I am stuck with this problem from my textbook and I cannot see the solution. I'm certain the solution is fairly simple and I am just missing the mark somehow. Any help would be appreciated.
Suppose the function $f: B_1(0) \rightarrow \mathbb{R}$ has continuous bounded partial derivatives on the unit Euclidean ball $B_1(0)$ in $\mathbb{R}^n$. Prove that $f$ is uniformly continuous on $B_1(0)$
Edit: Here is my take using Lipschitz and multivariable MVT, can someone please let me know if I am on the right track? Is it as simple as this?

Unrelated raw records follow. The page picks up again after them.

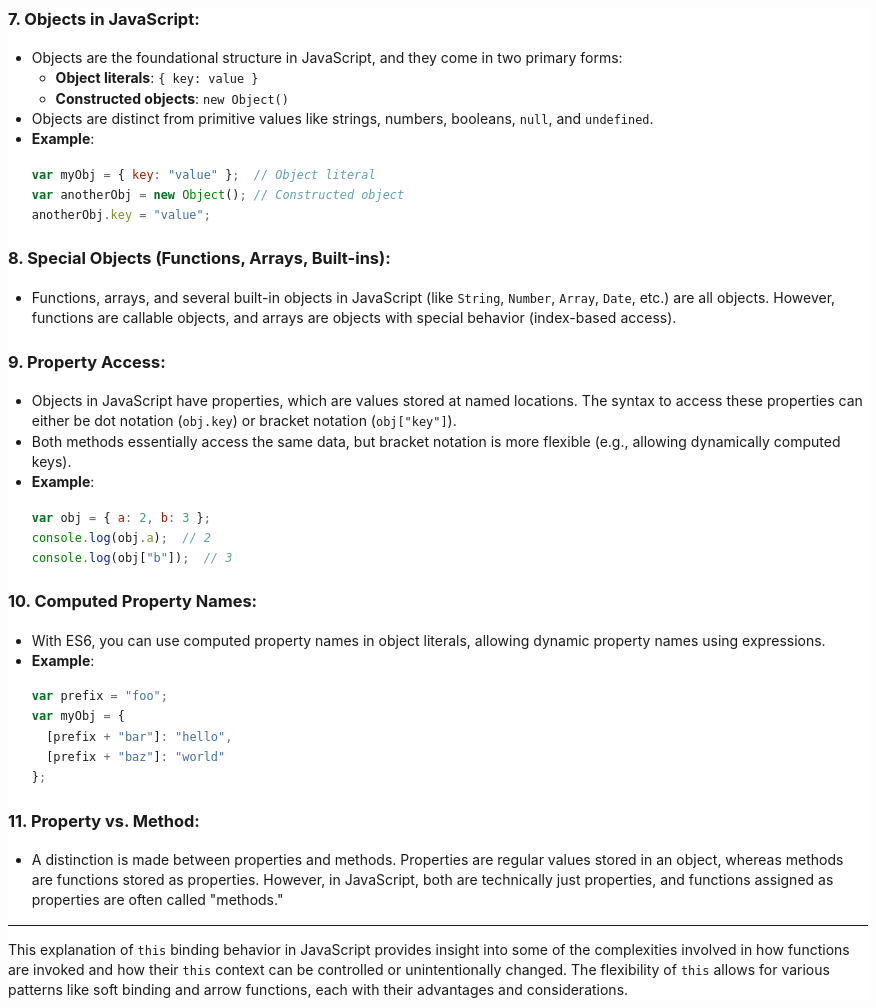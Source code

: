 ### 7. **Objects in JavaScript**:
   - Objects are the foundational structure in JavaScript, and they come in two primary forms:
     - **Object literals**: `{ key: value }`
     - **Constructed objects**: `new Object()`
   - Objects are distinct from primitive values like strings, numbers, booleans, `null`, and `undefined`.
   - **Example**:
     ```javascript
     var myObj = { key: "value" };  // Object literal
     var anotherObj = new Object(); // Constructed object
     anotherObj.key = "value";
     ```

### 8. **Special Objects (Functions, Arrays, Built-ins)**:
   - Functions, arrays, and several built-in objects in JavaScript (like `String`, `Number`, `Array`, `Date`, etc.) are all objects. However, functions are callable objects, and arrays are objects with special behavior (index-based access).

### 9. **Property Access**:
   - Objects in JavaScript have properties, which are values stored at named locations. The syntax to access these properties can either be dot notation (`obj.key`) or bracket notation (`obj["key"]`).
   - Both methods essentially access the same data, but bracket notation is more flexible (e.g., allowing dynamically computed keys).
   - **Example**:
     ```javascript
     var obj = { a: 2, b: 3 };
     console.log(obj.a);  // 2
     console.log(obj["b"]);  // 3
     ```

### 10. **Computed Property Names**:
   - With ES6, you can use computed property names in object literals, allowing dynamic property names using expressions.
   - **Example**:
     ```javascript
     var prefix = "foo";
     var myObj = {
       [prefix + "bar"]: "hello",
       [prefix + "baz"]: "world"
     };
     ```

### 11. **Property vs. Method**:
   - A distinction is made between properties and methods. Properties are regular values stored in an object, whereas methods are functions stored as properties. However, in JavaScript, both are technically just properties, and functions assigned as properties are often called "methods."

---

This explanation of `this` binding behavior in JavaScript provides insight into some of the complexities involved in how functions are invoked and how their `this` context can be controlled or unintentionally changed. The flexibility of `this` allows for various patterns like soft binding and arrow functions, each with their advantages and considerations.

let $x,y \in B_1(0)$ then by MVT we have $|f(x) – f(y)| = \nabla f(c)|x-y| \leq M|x-y|$ for some c on the line segment connecting x and y, thus Lipschitz thus uniformly cts?
Best Answer
Let us prove that $f$ is Lipschitz continuous, with Lipschitz constant $M := \sup_{x\in B_1} |\nabla f(x)|$.
Given two points $x,y\in B_1$, let $$ g(t) := f((1-t)x + ty), \qquad t\in [0,1]. $$ Since $f$ is of class $C^1$, then also $g$ is, and by the chain rule formula $$ g'(t) = \nabla f((1-t)x + t y) \cdot (y-x). $$ By the mean value theorem there exists $\tau \in (0,1)$ such that $g(1) - g(0) = g'(\tau)$, hence $$ |f(y) - f(x)| = |g(1) - g(0)| = |g'(\tau)| \leq |\nabla f((1-t)x + ty)| \, |x-y| \leq M |x-y|. $$ (The first inequality follows from the Cauchy-Schwarz inequality.)